Lo que no podía imaginar es que, por ser la única chica en la oficina, las chicas de abajo, triperas y no triperas, me fueran a tomar una inquina tan desmesurada. Yo no entraba por la misma puerta que ellas, puesto que a la oficina se accedía desde la calle, pero cuando me mandaban a buscar al Sr. Bigas, un técnico que trajeron expresamente de Gerona, o a dar algún recado, aprovechaban para llamarme “orgullosa y creída”. No sé qué daño les hice, porque, incluso cuando a alguna de ellas la designaban para fregar el suelo de la oficina, por pura antipatía hacia mí, no fregaba por debajo de mi mesa.
En esa oficina empecé a experimentar lo que actualmente se llama “acoso”. En muchas ocasiones, cuando entraba en una pequeña habitación donde guardaban el material de oficina, entraba detrás de mí uno de mis compañeros, Carrillo era su apellido, hombre casado y me decía muy bajito - “señorita Rosario, con esa blusita se le marcan los pechitos” - y cosas por el estilo. La cosa no pasaba de ahí, sólo el color de mi cara subía de tono.

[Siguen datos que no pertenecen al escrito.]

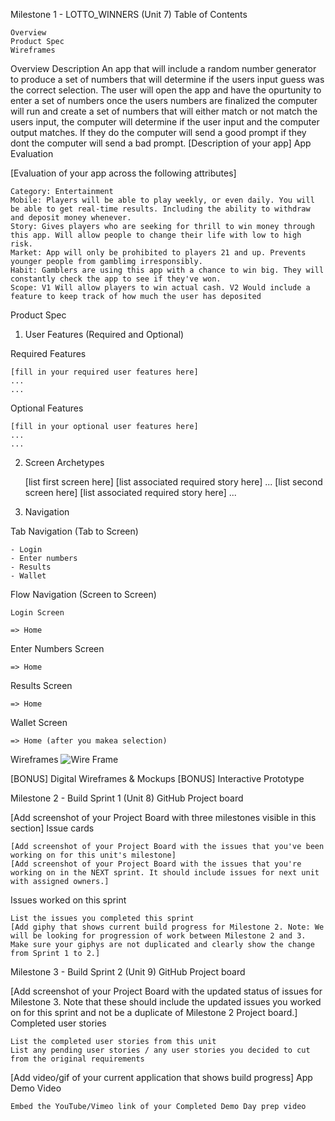 Milestone 1 - LOTTO_WINNERS (Unit 7)
Table of Contents

    Overview
    Product Spec
    Wireframes

Overview
Description
An app that will include a random number generator to produce a set of numbers that will determine if the users input guess was the correct selection. The user will open the app and have the opurtunity to enter a set of numbers once the users numbers are finalized the computer will run and create a set of numbers that will either match or not match the users input, the computer will determine if the user input and the computer output matches. If they do the computer will send a good prompt if they dont the computer will send a bad prompt.
[Description of your app]
App Evaluation

[Evaluation of your app across the following attributes]

    Category: Entertainment
    Mobile: Players will be able to play weekly, or even daily. You will be able to get real-time results. Including the ability to withdraw and deposit money whenever.
    Story: Gives players who are seeking for thrill to win money through this app. Will allow people to change their life with low to high risk.
    Market: App will only be prohibited to players 21 and up. Prevents younger people from gamblimg irresponsibly.
    Habit: Gamblers are using this app with a chance to win big. They will constantly check the app to see if they've won.
    Scope: V1 Will allow players to win actual cash. V2 Would include a feature to keep track of how much the user has deposited

Product Spec
1. User Features (Required and Optional)

Required Features

    [fill in your required user features here]
    ...
    ...

Optional Features

    [fill in your optional user features here]
    ...
    ...

2. Screen Archetypes

    [list first screen here]
        [list associated required story here]
        ...
    [list second screen here]
        [list associated required story here]
        ...

3. Navigation

Tab Navigation (Tab to Screen)

    - Login
    - Enter numbers
    - Results
    - Wallet

Flow Navigation (Screen to Screen)

    Login Screen

    => Home

Enter Numbers Screen

    => Home

Results Screen

    => Home

Wallet Screen

    => Home (after you makea selection)
 



Wireframes
![Wire Frame](https://github.com/user-attachments/assets/0349393e-6e89-4e51-a92c-766c7fae6a78)




[BONUS] Digital Wireframes & Mockups
[BONUS] Interactive Prototype

Milestone 2 - Build Sprint 1 (Unit 8)
GitHub Project board

[Add screenshot of your Project Board with three milestones visible in this section]
Issue cards

    [Add screenshot of your Project Board with the issues that you've been working on for this unit's milestone]
    [Add screenshot of your Project Board with the issues that you're working on in the NEXT sprint. It should include issues for next unit with assigned owners.]

Issues worked on this sprint

    List the issues you completed this sprint
    [Add giphy that shows current build progress for Milestone 2. Note: We will be looking for progression of work between Milestone 2 and 3. Make sure your giphys are not duplicated and clearly show the change from Sprint 1 to 2.]


Milestone 3 - Build Sprint 2 (Unit 9)
GitHub Project board

[Add screenshot of your Project Board with the updated status of issues for Milestone 3. Note that these should include the updated issues you worked on for this sprint and not be a duplicate of Milestone 2 Project board.]
Completed user stories

    List the completed user stories from this unit
    List any pending user stories / any user stories you decided to cut from the original requirements

[Add video/gif of your current application that shows build progress]
App Demo Video

    Embed the YouTube/Vimeo link of your Completed Demo Day prep video
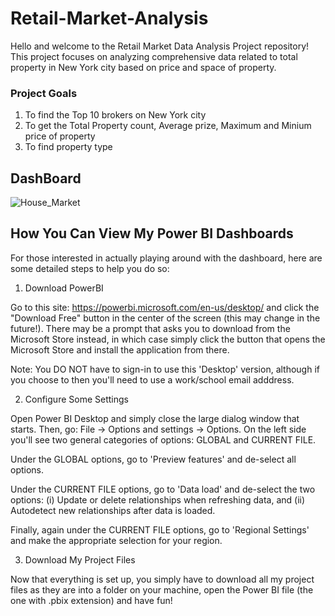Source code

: # Retail-Market-Analysis

Hello and welcome to the Retail Market Data Analysis Project repository! This project focuses on analyzing comprehensive data related to total property in New York city based on price and space of property.

### Project Goals
1) To find the Top 10 brokers on New York city
2) To get the Total Property count, Average prize, Maximum and Minium price of property
3) To find property type

## DashBoard
![House_Market](https://github.com/shivpowerbi/Retail-Market-Analysis/assets/171033006/888e7f50-74ff-4f63-843e-04e10a4f04b6)


## How You Can View My Power BI Dashboards
For those interested in actually playing around with the dashboard, here are some detailed steps to help you do so:

1. Download PowerBI

Go to this site: https://powerbi.microsoft.com/en-us/desktop/ and click the "Download Free" button in the center of the screen (this may change in the future!). There may be a prompt that asks you to download from the Microsoft Store instead, in which case simply click the button that opens the Microsoft Store and install the application from there.

Note: You DO NOT have to sign-in to use this 'Desktop' version, although if you choose to then you'll need to use a work/school email adddress.

2. Configure Some Settings

Open Power BI Desktop and simply close the large dialog window that starts. Then, go: File -> Options and settings -> Options. On the left side you'll see two general categories of options: GLOBAL and CURRENT FILE.

Under the GLOBAL options, go to 'Preview features' and de-select all options.

Under the CURRENT FILE options, go to 'Data load' and de-select the two options: (i) Update or delete relationships when refreshing data, and (ii) Autodetect new relationships after data is loaded.

Finally, again under the CURRENT FILE options, go to 'Regional Settings' and make the appropriate selection for your region.

3. Download My Project Files

Now that everything is set up, you simply have to download all my project files as they are into a folder on your machine, open the Power BI file (the one with .pbix extension) and have fun!
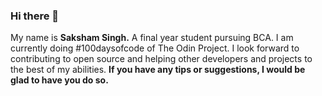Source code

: ### Hi there 👋
My name is **Saksham Singh.**
A final year student pursuing BCA.
I am currently doing #100daysofcode of The Odin Project.
I look forward to contributing to open source and helping other developers and projects to the best of my abilities.
**If you have any tips or suggestions, I would be glad to have you do so.** 

<!--
**singh-saksham/singh-saksham** is a ✨ _special_ ✨ repository because its `README.md` (this file) appears on your GitHub profile.

Here are some ideas to get you started:

- 🔭 I’m currently working on ...
- 🌱 I’m currently learning ...
- 👯 I’m looking to collaborate on ...
- 🤔 I’m looking for help with ...
- 💬 Ask me about ...
- 📫 How to reach me: ...
- 😄 Pronouns: ...
- ⚡ Fun fact: ...
-->
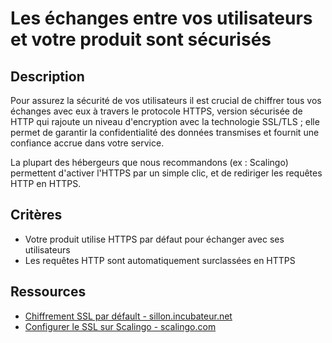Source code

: # Les échanges entre vos utilisateurs et votre produit sont sécurisés

## Description

Pour assurez la sécurité de vos utilisateurs il est crucial de
chiffrer tous vos échanges avec eux à travers le protocole HTTPS,
version sécurisée de HTTP qui rajoute un niveau d'encryption avec la
technologie SSL/TLS ; elle permet de garantir la confidentialité des
données transmises et fournit une confiance accrue dans votre service.

La plupart des hébergeurs que nous recommandons (ex : Scalingo)
permettent d'activer l'HTTPS par un simple clic, et de rediriger les
requêtes HTTP en HTTPS.

## Critères

- Votre produit utilise HTTPS par défaut pour échanger avec ses
  utilisateurs
- Les requêtes HTTP sont automatiquement surclassées en HTTPS

## Ressources

- [Chiffrement SSL par défault - sillon.incubateur.net](https://sillon.incubateur.net/docs/security/enable-ssl/)
- [Configurer le SSL sur Scalingo - scalingo.com](https://doc.scalingo.com/platform/app/ssl)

También, cuando en la oficina ponían música para que sonara por toda la fábrica, otro de los compañeros, un tal Balboa, me hacía señas para que entráramos a bailar al aseo, y el color rojo tomate volvía a aparecer en mi cara y en mis orejas. Quizás yo no fuera la gran cosa como mujer, pero intentar molestarme lo intentaban.